Source data
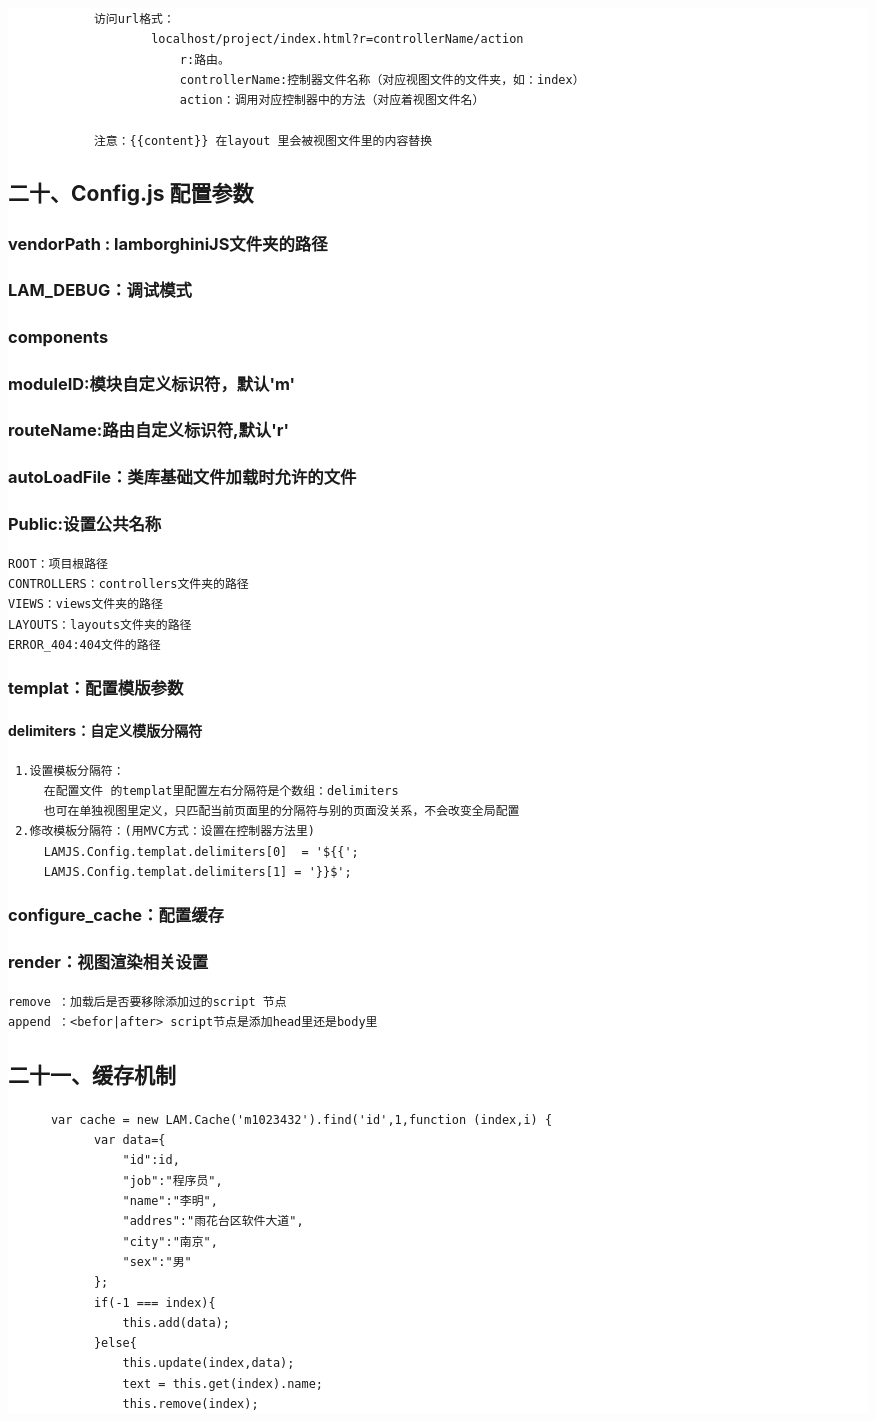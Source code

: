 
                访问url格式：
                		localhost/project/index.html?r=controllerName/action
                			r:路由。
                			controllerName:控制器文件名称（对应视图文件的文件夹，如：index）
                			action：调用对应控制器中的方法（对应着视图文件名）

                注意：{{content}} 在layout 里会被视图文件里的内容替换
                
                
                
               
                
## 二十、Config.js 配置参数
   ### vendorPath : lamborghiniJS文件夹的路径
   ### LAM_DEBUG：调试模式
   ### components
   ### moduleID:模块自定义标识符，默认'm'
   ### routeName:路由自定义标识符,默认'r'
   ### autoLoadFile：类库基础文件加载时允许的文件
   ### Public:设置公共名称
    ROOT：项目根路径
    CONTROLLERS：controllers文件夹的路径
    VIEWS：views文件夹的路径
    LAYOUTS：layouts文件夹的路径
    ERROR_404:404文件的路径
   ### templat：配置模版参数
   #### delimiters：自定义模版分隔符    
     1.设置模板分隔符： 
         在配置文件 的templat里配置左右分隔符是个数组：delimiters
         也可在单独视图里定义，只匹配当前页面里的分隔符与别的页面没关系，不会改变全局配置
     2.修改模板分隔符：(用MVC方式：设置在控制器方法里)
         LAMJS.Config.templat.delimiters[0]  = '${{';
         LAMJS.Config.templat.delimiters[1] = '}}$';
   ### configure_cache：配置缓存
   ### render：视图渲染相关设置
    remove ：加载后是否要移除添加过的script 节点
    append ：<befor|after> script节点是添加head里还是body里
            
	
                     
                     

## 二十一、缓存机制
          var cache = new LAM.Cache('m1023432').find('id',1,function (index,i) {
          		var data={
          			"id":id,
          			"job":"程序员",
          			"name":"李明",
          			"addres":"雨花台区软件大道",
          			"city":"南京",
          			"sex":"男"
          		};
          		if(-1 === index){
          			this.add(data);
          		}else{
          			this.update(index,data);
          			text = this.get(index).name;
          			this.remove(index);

Problem requirements =>
Without including any pictures, output all the entries above exactly.

Solution below =>
Source code

: 
                访问url格式：
                		localhost/project/index.html?r=controllerName/action
                			r:路由。
                			controllerName:控制器文件名称（对应视图文件的文件夹，如：index）
                			action：调用对应控制器中的方法（对应着视图文件名）

                注意：{{content}} 在layout 里会被视图文件里的内容替换
                
                
                
               
                
## 二十、Config.js 配置参数
   ### vendorPath : lamborghiniJS文件夹的路径
   ### LAM_DEBUG：调试模式
   ### components
   ### moduleID:模块自定义标识符，默认'm'
   ### routeName:路由自定义标识符,默认'r'
   ### autoLoadFile：类库基础文件加载时允许的文件
   ### Public:设置公共名称
    ROOT：项目根路径
    CONTROLLERS：controllers文件夹的路径
    VIEWS：views文件夹的路径
    LAYOUTS：layouts文件夹的路径
    ERROR_404:404文件的路径
   ### templat：配置模版参数
   #### delimiters：自定义模版分隔符    
     1.设置模板分隔符： 
         在配置文件 的templat里配置左右分隔符是个数组：delimiters
         也可在单独视图里定义，只匹配当前页面里的分隔符与别的页面没关系，不会改变全局配置
     2.修改模板分隔符：(用MVC方式：设置在控制器方法里)
         LAMJS.Config.templat.delimiters[0]  = '${{';
         LAMJS.Config.templat.delimiters[1] = '}}$';
   ### configure_cache：配置缓存
   ### render：视图渲染相关设置
    remove ：加载后是否要移除添加过的script 节点
    append ：<befor|after> script节点是添加head里还是body里
            
	
                     
                     

## 二十一、缓存机制
          var cache = new LAM.Cache('m1023432').find('id',1,function (index,i) {
          		var data={
          			"id":id,
          			"job":"程序员",
          			"name":"李明",
          			"addres":"雨花台区软件大道",
          			"city":"南京",
          			"sex":"男"
          		};
          		if(-1 === index){
          			this.add(data);
          		}else{
          			this.update(index,data);
          			text = this.get(index).name;
          			this.remove(index);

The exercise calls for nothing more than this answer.